→ **TASK DETAILS**
For each record below, set it down exactly but leave out any picture.

→ **DATASET RECORDS**
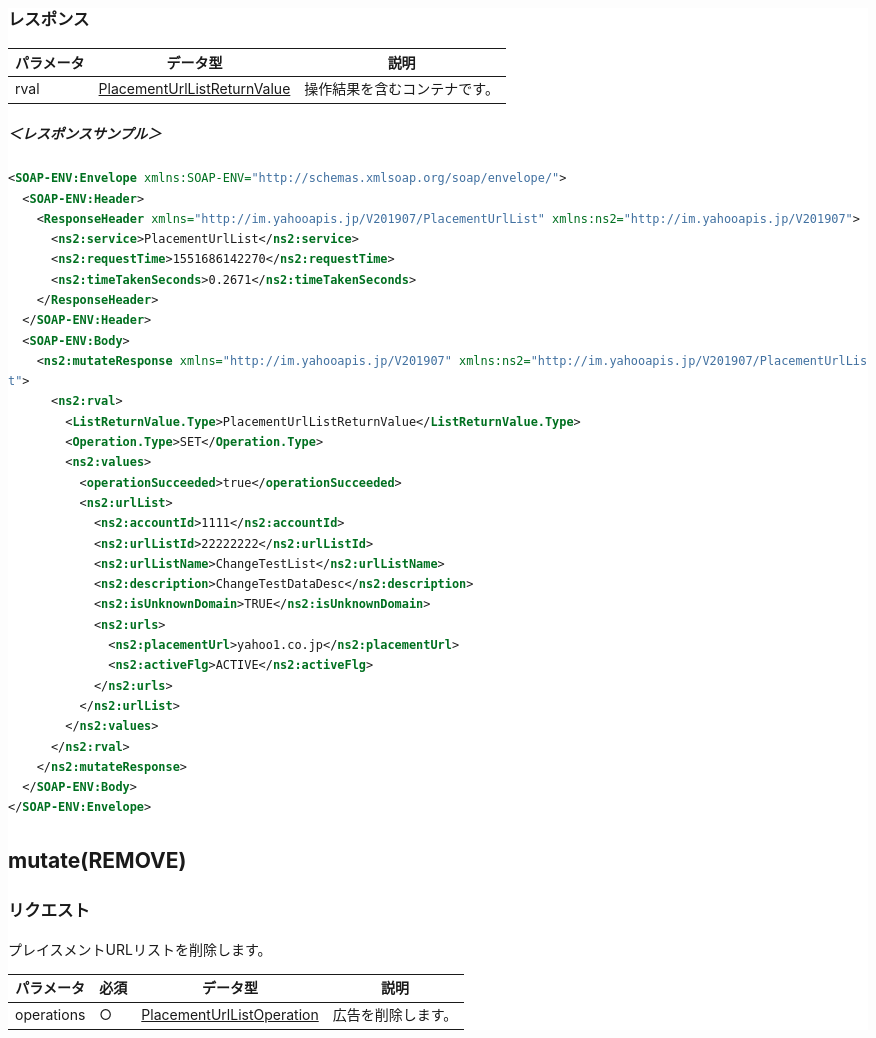 ### レスポンス
| パラメータ | データ型 | 説明 |
|---|---|---|
| rval | [PlacementUrlListReturnValue](../data/PlacementUrlList/PlacementUrlListReturnValue.md) | 操作結果を含むコンテナです。 |

##### ＜レスポンスサンプル＞
```xml
<SOAP-ENV:Envelope xmlns:SOAP-ENV="http://schemas.xmlsoap.org/soap/envelope/">
  <SOAP-ENV:Header>
    <ResponseHeader xmlns="http://im.yahooapis.jp/V201907/PlacementUrlList" xmlns:ns2="http://im.yahooapis.jp/V201907">
      <ns2:service>PlacementUrlList</ns2:service>
      <ns2:requestTime>1551686142270</ns2:requestTime>
      <ns2:timeTakenSeconds>0.2671</ns2:timeTakenSeconds>
    </ResponseHeader>
  </SOAP-ENV:Header>
  <SOAP-ENV:Body>
    <ns2:mutateResponse xmlns="http://im.yahooapis.jp/V201907" xmlns:ns2="http://im.yahooapis.jp/V201907/PlacementUrlList">
      <ns2:rval>
        <ListReturnValue.Type>PlacementUrlListReturnValue</ListReturnValue.Type>
        <Operation.Type>SET</Operation.Type>
        <ns2:values>
          <operationSucceeded>true</operationSucceeded>
          <ns2:urlList>
            <ns2:accountId>1111</ns2:accountId>
            <ns2:urlListId>22222222</ns2:urlListId>
            <ns2:urlListName>ChangeTestList</ns2:urlListName>
            <ns2:description>ChangeTestDataDesc</ns2:description>
            <ns2:isUnknownDomain>TRUE</ns2:isUnknownDomain>
            <ns2:urls>
              <ns2:placementUrl>yahoo1.co.jp</ns2:placementUrl>
              <ns2:activeFlg>ACTIVE</ns2:activeFlg>
            </ns2:urls>
          </ns2:urlList>
        </ns2:values>
      </ns2:rval>
    </ns2:mutateResponse>
  </SOAP-ENV:Body>
</SOAP-ENV:Envelope>
```

## mutate(REMOVE)

### リクエスト
プレイスメントURLリストを削除します。

| パラメータ | 必須 | データ型 | 説明 |
|---|---|---|---|
| operations | ○ | [PlacementUrlListOperation](../data/PlacementUrlList/PlacementUrlListOperation.md) | 広告を削除します。 |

→ **EXERCISE SOLUTION**
 ### レスポンス
| パラメータ | データ型 | 説明 |
|---|---|---|
| rval | [PlacementUrlListReturnValue](../data/PlacementUrlList/PlacementUrlListReturnValue.md) | 操作結果を含むコンテナです。 |

##### ＜レスポンスサンプル＞
```xml
<SOAP-ENV:Envelope xmlns:SOAP-ENV="http://schemas.xmlsoap.org/soap/envelope/">
  <SOAP-ENV:Header>
    <ResponseHeader xmlns="http://im.yahooapis.jp/V201907/PlacementUrlList" xmlns:ns2="http://im.yahooapis.jp/V201907">
      <ns2:service>PlacementUrlList</ns2:service>
      <ns2:requestTime>1551686142270</ns2:requestTime>
      <ns2:timeTakenSeconds>0.2671</ns2:timeTakenSeconds>
    </ResponseHeader>
  </SOAP-ENV:Header>
  <SOAP-ENV:Body>
    <ns2:mutateResponse xmlns="http://im.yahooapis.jp/V201907" xmlns:ns2="http://im.yahooapis.jp/V201907/PlacementUrlList">
      <ns2:rval>
        <ListReturnValue.Type>PlacementUrlListReturnValue</ListReturnValue.Type>
        <Operation.Type>SET</Operation.Type>
        <ns2:values>
          <operationSucceeded>true</operationSucceeded>
          <ns2:urlList>
            <ns2:accountId>1111</ns2:accountId>
            <ns2:urlListId>22222222</ns2:urlListId>
            <ns2:urlListName>ChangeTestList</ns2:urlListName>
            <ns2:description>ChangeTestDataDesc</ns2:description>
            <ns2:isUnknownDomain>TRUE</ns2:isUnknownDomain>
            <ns2:urls>
              <ns2:placementUrl>yahoo1.co.jp</ns2:placementUrl>
              <ns2:activeFlg>ACTIVE</ns2:activeFlg>
            </ns2:urls>
          </ns2:urlList>
        </ns2:values>
      </ns2:rval>
    </ns2:mutateResponse>
  </SOAP-ENV:Body>
</SOAP-ENV:Envelope>
```

## mutate(REMOVE)

### リクエスト
プレイスメントURLリストを削除します。

| パラメータ | 必須 | データ型 | 説明 |
|---|---|---|---|
| operations | ○ | [PlacementUrlListOperation](../data/PlacementUrlList/PlacementUrlListOperation.md) | 広告を削除します。 |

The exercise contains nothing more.